Unorthodox – Deborah Feldman

Unorthox est un récit autobiographique de Deborah Feldman qui a été traduit en français suite au succès de son adaptation en série sur Netflix. Si l’histoire a été changée pour la rendre plus trépidante et romanesque pour les besoins de la série (il n’y a pas de fuite à Berlin, mais une séparation aux Etats-Unis), le thème reste le même : l’émancipation d’une jeune femme juive hassidique.

Deborah vit dans une communauté hassidique satmar à Brooklyn. Elle est élevée par ses grands-parents car son père est attardé et sa mère a fui la communauté. Deborah n’est pas heureuse dans sa famille, et a du mal avec les règles strictes qui lui sont imposées. Son seul échappatoire réside dans les romans qu’elle lit en cachette : « Les Quatre Filles du Docteur March », ou encore « Orgueil et Préjugés », un livre dans lequel elle se reconnait – elle vit en effet dans une communauté où tout le monde se connait, où tout le monde se scrute, et où le seul objectif d’une fille est de trouver le meilleur parti possible, ce qui est compliqué pour Deborah en raison de la situation de ses parents.

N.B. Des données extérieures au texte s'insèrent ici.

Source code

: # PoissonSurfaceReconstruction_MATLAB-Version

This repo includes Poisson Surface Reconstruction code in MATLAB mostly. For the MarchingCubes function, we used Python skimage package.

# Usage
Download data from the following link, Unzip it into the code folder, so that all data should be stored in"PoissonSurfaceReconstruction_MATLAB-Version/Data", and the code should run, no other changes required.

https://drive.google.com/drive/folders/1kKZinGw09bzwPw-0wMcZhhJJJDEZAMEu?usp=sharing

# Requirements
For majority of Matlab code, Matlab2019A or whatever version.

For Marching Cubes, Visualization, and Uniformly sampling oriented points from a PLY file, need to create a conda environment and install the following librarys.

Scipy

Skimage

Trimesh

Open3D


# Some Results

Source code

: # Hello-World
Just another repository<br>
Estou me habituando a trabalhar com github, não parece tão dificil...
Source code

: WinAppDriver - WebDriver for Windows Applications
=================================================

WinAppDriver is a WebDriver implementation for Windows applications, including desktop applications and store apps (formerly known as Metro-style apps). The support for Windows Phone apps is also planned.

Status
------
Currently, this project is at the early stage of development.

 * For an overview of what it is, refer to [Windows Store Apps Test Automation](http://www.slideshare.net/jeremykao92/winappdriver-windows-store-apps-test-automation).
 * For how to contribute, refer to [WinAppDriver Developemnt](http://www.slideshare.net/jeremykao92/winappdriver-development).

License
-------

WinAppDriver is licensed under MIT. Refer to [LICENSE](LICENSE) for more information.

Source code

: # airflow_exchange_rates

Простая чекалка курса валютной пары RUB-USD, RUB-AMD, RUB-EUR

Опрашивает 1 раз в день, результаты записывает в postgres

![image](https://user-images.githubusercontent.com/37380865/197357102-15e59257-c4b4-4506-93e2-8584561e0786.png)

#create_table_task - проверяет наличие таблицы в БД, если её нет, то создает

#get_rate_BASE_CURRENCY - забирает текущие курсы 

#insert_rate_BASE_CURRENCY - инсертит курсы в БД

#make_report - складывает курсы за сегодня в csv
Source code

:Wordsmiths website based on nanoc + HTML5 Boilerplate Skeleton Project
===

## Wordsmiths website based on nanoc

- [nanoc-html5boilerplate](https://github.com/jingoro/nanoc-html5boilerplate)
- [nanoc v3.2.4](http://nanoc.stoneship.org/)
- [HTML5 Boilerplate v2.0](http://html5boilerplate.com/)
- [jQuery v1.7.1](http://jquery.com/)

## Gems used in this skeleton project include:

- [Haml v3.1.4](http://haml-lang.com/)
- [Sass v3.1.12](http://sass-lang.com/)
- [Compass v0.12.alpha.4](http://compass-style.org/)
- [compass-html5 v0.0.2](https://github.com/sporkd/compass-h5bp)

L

Deborah, grâce à ses lectures, parle un excellent anglais. En effet, bien que l’on soit à Brooklyn, la communauté vit en vase clos et la langue pratiquée est le yiddish – la plupart des camarades de la jeune fille ne parlent donc quasiment pas anglais.  A la fin de ses études, à dix-sept ans, elle devient professeur d’anglais dans une école de la communauté, et sa famille lui cherche un époux via une marieuse : Deborah pense que le mariage lui apportera une certaine liberté, et est plutôt contente qu’on lui présente Eli, un garçon un peu plus âgé qu’elle. Le couple est marié après seulement quelques courtes rencontres.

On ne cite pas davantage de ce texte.